Another single-center retrospective analysis⁴ compared outcomes at initial transfusion thresholds between 7 and 10 g/dl, for TBI patients with abnormal head CT scan. They found that both the initial presenting Hb and the lowest Hb during the ICU stay were significant predictors of an unfavourable outcome. More severe levels of anaemia predicted a poorer GCS score and also a greater injury severity score. However, blood transfusion at Hb thresholds of 9 or 10 g/dl were associated with poorer outcomes when compared with lower cut-offs. Hence a transfusion threshold of 8 g/dl was recommended in their study.

Another multi-centre study of >1100 patients⁵ compared the Hb transfusion thresholds in patients with TBI with GCS <8, and showed that patients who were transfused at a Hb threshold <10 g/dl had worse 28-day survival and ARDS-free survival rates compared to patients who were transfused with Hb of 7– 10 g/dl or <7 g/dl. When the Hb was kept >10 g/dl the probability of organ dysfunction events increased by 0.45 with each unit of blood transfused.

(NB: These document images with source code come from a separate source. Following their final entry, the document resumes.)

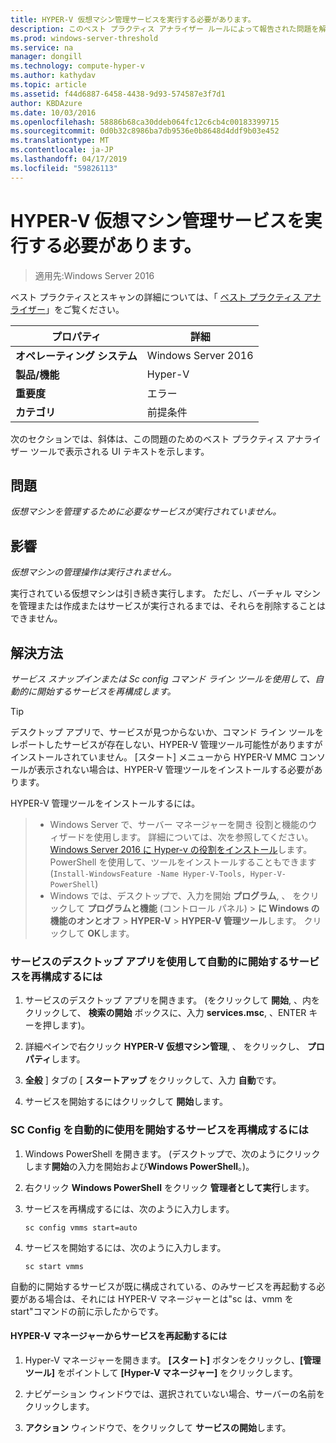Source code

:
 ```yaml
---
title: HYPER-V 仮想マシン管理サービスを実行する必要があります。
description: このベスト プラクティス アナライザー ルールによって報告された問題を解決する方法を説明します。
ms.prod: windows-server-threshold
ms.service: na
manager: dongill
ms.technology: compute-hyper-v
ms.author: kathydav
ms.topic: article
ms.assetid: f44d6887-6458-4438-9d93-574587e3f7d1
author: KBDAzure
ms.date: 10/03/2016
ms.openlocfilehash: 58886b68ca30ddeb064fc12c6cb4c00183399715
ms.sourcegitcommit: 0d0b32c8986ba7db9536e0b8648d4ddf9b03e452
ms.translationtype: MT
ms.contentlocale: ja-JP
ms.lasthandoff: 04/17/2019
ms.locfileid: "59826113"
---
```

# <a name="the-hyper-v-virtual-machine-management-service-must-be-running"></a>HYPER-V 仮想マシン管理サービスを実行する必要があります。

>適用先:Windows Server 2016
  
ベスト プラクティスとスキャンの詳細については、「 [ベスト プラクティス アナライザー](https://go.microsoft.com/fwlink/?LinkId=122786)」をご覧ください。  
  
|プロパティ|詳細|  
|-|-|  
|**オペレーティング システム**|Windows Server 2016|  
|**製品/機能**|Hyper-V|  
|**重要度**|エラー|  
|**カテゴリ**|前提条件|  

次のセクションでは、斜体は、この問題のためのベスト プラクティス アナライザー ツールで表示される UI テキストを示します。

## <a name="issue"></a>問題  
  
*仮想マシンを管理するために必要なサービスが実行されていません。*  
  
## <a name="impact"></a>影響  
  
*仮想マシンの管理操作は実行されません。*  
  
実行されている仮想マシンは引き続き実行します。 ただし、バーチャル マシンを管理または作成またはサービスが実行されるまでは、それらを削除することはできません。  
  
## <a name="resolution"></a>解決方法  
  
*サービス スナップインまたは Sc config コマンド ライン ツールを使用して、自動的に開始するサービスを再構成します。*  
  
> [!TIP]  
> デスクトップ アプリで、サービスが見つからないか、コマンド ライン ツールをレポートしたサービスが存在しない、HYPER-V 管理ツール可能性がありますがインストールされていません。 [スタート] メニューから HYPER-V MMC コンソールが表示されない場合は、HYPER-V 管理ツールをインストールする必要があります。

HYPER-V 管理ツールをインストールするには。  
>   
> - Windows Server で、サーバー マネージャーを開き 役割と機能のウィザードを使用します。 詳細については、次を参照してください。 [Windows Server 2016 に Hyper-v の役割をインストール](../get-started/Install-the-Hyper-V-role-on-Windows-Server.md)します。  PowerShell を使用して、ツールをインストールすることもできます (`Install-WindowsFeature -Name Hyper-V-Tools, Hyper-V-PowerShell`) 
> - Windows では、デスクトップで、入力を開始 **プログラム**, 、 をクリックして **プログラムと機能** (コントロール パネル) > **に Windows の機能のオンとオフ** > **HYPER-V** > **HYPER-V 管理ツール**します。 クリックして **OK**します。  
  
### <a name="to-reconfigure-the-service-to-start-automatically-using-the-services-desktop-app"></a>サービスのデスクトップ アプリを使用して自動的に開始するサービスを再構成するには  
  
1.  サービスのデスクトップ アプリを開きます。 (をクリックして **開始**, 、内をクリックして、 **検索の開始** ボックスに、入力 **services.msc**, 、ENTER キーを押します)。  
  
2.  詳細ペインで右クリック **HYPER-V 仮想マシン管理**, 、 をクリックし、 **プロパティ**します。  
  
3.  **全般** ] タブの [ **スタートアップ** をクリックして、入力 **自動**です。  
  
4.  サービスを開始するにはクリックして **開始**します。  
  
### <a name="to-reconfigure-the-service-to-start-automatically-using-sc-config"></a>SC Config を自動的に使用を開始するサービスを再構成するには  
  
1.  Windows PowerShell を開きます。 (デスクトップで、次のようにクリックします**開始**の入力を開始および**Windows PowerShell**。)。  
  
2.  右クリック **Windows PowerShell**  をクリック **管理者として実行**します。  
  
3.  サービスを再構成するには、次のように入力します。  
  
    ```  
    sc config vmms start=auto  
    ```  
  
4.  サービスを開始するには、次のように入力します。  
  
    ```  
    sc start vmms  
    ```  
  
自動的に開始するサービスが既に構成されている、のみサービスを再起動する必要がある場合は、それには HYPER-V マネージャーとは"sc は、vmm を start"コマンドの前に示したからです。  
  
#### <a name="to-restart-the-service-from-hyper-v-manager"></a>HYPER-V マネージャーからサービスを再起動するには  
  
1.  Hyper-V マネージャーを開きます。 **[スタート]** ボタンをクリックし、**[管理ツール]** をポイントして **[Hyper-V マネージャー]** をクリックします。  
  
2.  ナビゲーション ウィンドウでは、選択されていない場合、サーバーの名前をクリックします。  
  
3.  **アクション**  ウィンドウで、をクリックして **サービスの開始**します。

Hence, in reference to all the above studies it can be concluded that the larger multicentric randomized controlled trials (RCTs) have shown equivocal mortality rates and clinical outcomes when comparing restrictive versus liberal transfusion strategy. However, subgroup analysis in most RCTs and the retrospective study,⁴ have shown the potential benefit of restrictive strategy especially with regards to lower incidence of thromboembolic complications, cardiovascular overload and transfusion-related acute lung injury in the restrictive versus liberal groups. On the contrary, the upside of liberal transfusion as observed by Gobatto et al.,³ stems from better oxygen carrying capacity of blood and reduced rates of post-traumatic vasospasm in the liberal transfusion groups. Interestingly the beneficial effect of liberal transfusion was observed with a lower transfusion threshold of 9 g/dl compared to 10 g/dl used in other studies. There is growing evidence suggesting that an intermediate threshold between 7 and 9 g/dl, may be worth investigating. In conclusion, a marginally lower transfusion threshold Hb of 7–9 g/dl may be kept in patients with moderate to severe TBI patients in critical care settings, although this decision needs to vary on a case-to-case basis especially with concomitant comorbid conditions such as coronary artery disease and polytrauma. However, more studies are needed to further analyze and formulate a definitive hypothesis and guidelines on this topic.